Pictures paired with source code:
━━━━━━━━━━━━━━━━━━━━━━━━━━━━━━

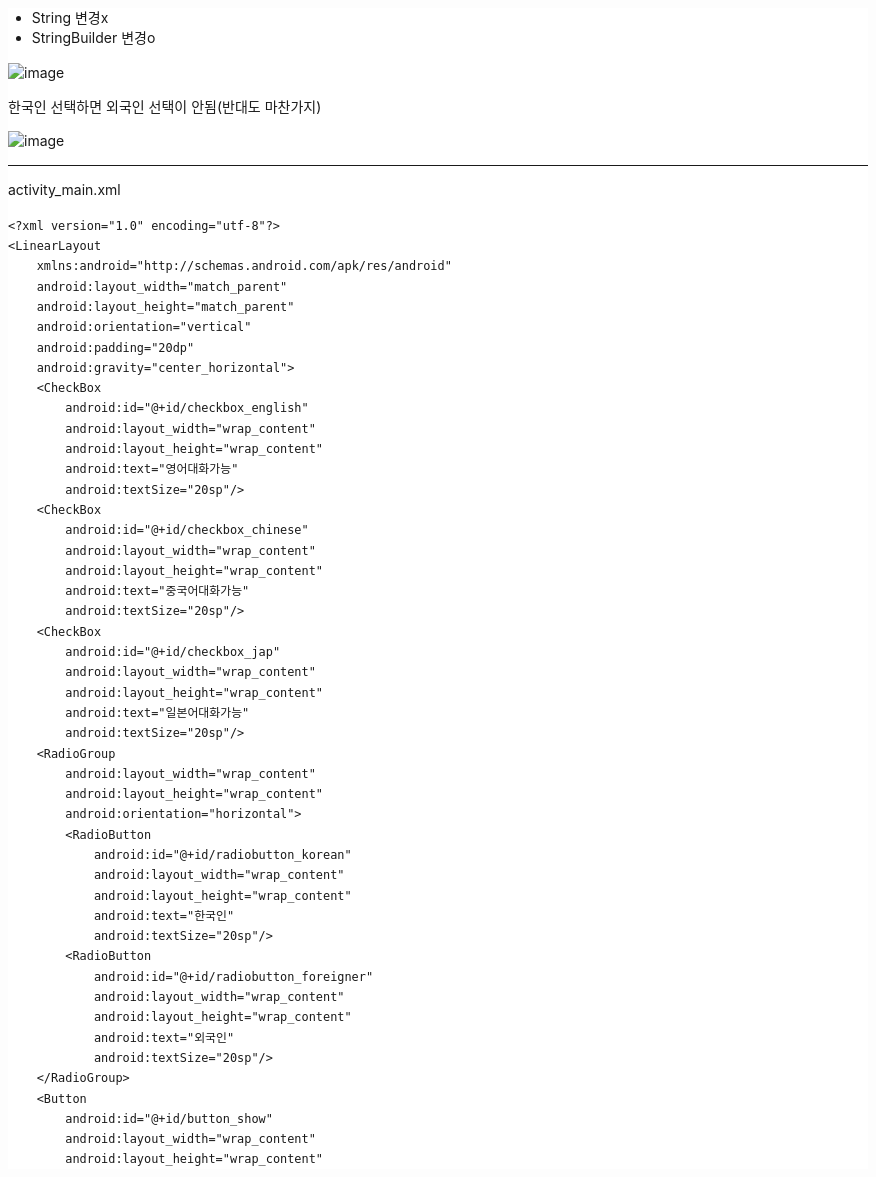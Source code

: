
 ```
```

- String 변경x
- StringBuilder 변경o




<img width="1919" height="1028" alt="image" src="https://github.com/user-attachments/assets/d45bf435-8505-4a00-894f-3e96a4c0ad7e" />


한국인 선택하면 외국인 선택이 안됨(반대도 마찬가지) 

<img width="1914" height="1028" alt="image" src="https://github.com/user-attachments/assets/c006bd35-8150-43ee-9671-b247d5ceb0bb" />

--------------------------------------------

activity_main.xml 
```
<?xml version="1.0" encoding="utf-8"?>
<LinearLayout
    xmlns:android="http://schemas.android.com/apk/res/android"
    android:layout_width="match_parent"
    android:layout_height="match_parent"
    android:orientation="vertical"
    android:padding="20dp"
    android:gravity="center_horizontal">
    <CheckBox
        android:id="@+id/checkbox_english"
        android:layout_width="wrap_content"
        android:layout_height="wrap_content"
        android:text="영어대화가능"
        android:textSize="20sp"/>
    <CheckBox
        android:id="@+id/checkbox_chinese"
        android:layout_width="wrap_content"
        android:layout_height="wrap_content"
        android:text="중국어대화가능"
        android:textSize="20sp"/>
    <CheckBox
        android:id="@+id/checkbox_jap"
        android:layout_width="wrap_content"
        android:layout_height="wrap_content"
        android:text="일본어대화가능"
        android:textSize="20sp"/>
    <RadioGroup
        android:layout_width="wrap_content"
        android:layout_height="wrap_content"
        android:orientation="horizontal">
        <RadioButton
            android:id="@+id/radiobutton_korean"
            android:layout_width="wrap_content"
            android:layout_height="wrap_content"
            android:text="한국인"
            android:textSize="20sp"/>
        <RadioButton
            android:id="@+id/radiobutton_foreigner"
            android:layout_width="wrap_content"
            android:layout_height="wrap_content"
            android:text="외국인"
            android:textSize="20sp"/>
    </RadioGroup>
    <Button
        android:id="@+id/button_show"
        android:layout_width="wrap_content"
        android:layout_height="wrap_content"
```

━━━━━━━━━━━━━━━━━━━━━━━━━━━━━━

What needs to be done: Reproduce every line above exactly, pictures excluded.

Answer for the task:
Source code

:
 ```
```

- String 변경x
- StringBuilder 변경o




<img width="1919" height="1028" alt="image" src="https://github.com/user-attachments/assets/d45bf435-8505-4a00-894f-3e96a4c0ad7e" />


한국인 선택하면 외국인 선택이 안됨(반대도 마찬가지) 

<img width="1914" height="1028" alt="image" src="https://github.com/user-attachments/assets/c006bd35-8150-43ee-9671-b247d5ceb0bb" />

--------------------------------------------

activity_main.xml 
```
<?xml version="1.0" encoding="utf-8"?>
<LinearLayout
    xmlns:android="http://schemas.android.com/apk/res/android"
    android:layout_width="match_parent"
    android:layout_height="match_parent"
    android:orientation="vertical"
    android:padding="20dp"
    android:gravity="center_horizontal">
    <CheckBox
        android:id="@+id/checkbox_english"
        android:layout_width="wrap_content"
        android:layout_height="wrap_content"
        android:text="영어대화가능"
        android:textSize="20sp"/>
    <CheckBox
        android:id="@+id/checkbox_chinese"
        android:layout_width="wrap_content"
        android:layout_height="wrap_content"
        android:text="중국어대화가능"
        android:textSize="20sp"/>
    <CheckBox
        android:id="@+id/checkbox_jap"
        android:layout_width="wrap_content"
        android:layout_height="wrap_content"
        android:text="일본어대화가능"
        android:textSize="20sp"/>
    <RadioGroup
        android:layout_width="wrap_content"
        android:layout_height="wrap_content"
        android:orientation="horizontal">
        <RadioButton
            android:id="@+id/radiobutton_korean"
            android:layout_width="wrap_content"
            android:layout_height="wrap_content"
            android:text="한국인"
            android:textSize="20sp"/>
        <RadioButton
            android:id="@+id/radiobutton_foreigner"
            android:layout_width="wrap_content"
            android:layout_height="wrap_content"
            android:text="외국인"
            android:textSize="20sp"/>
    </RadioGroup>
    <Button
        android:id="@+id/button_show"
        android:layout_width="wrap_content"
        android:layout_height="wrap_content"
```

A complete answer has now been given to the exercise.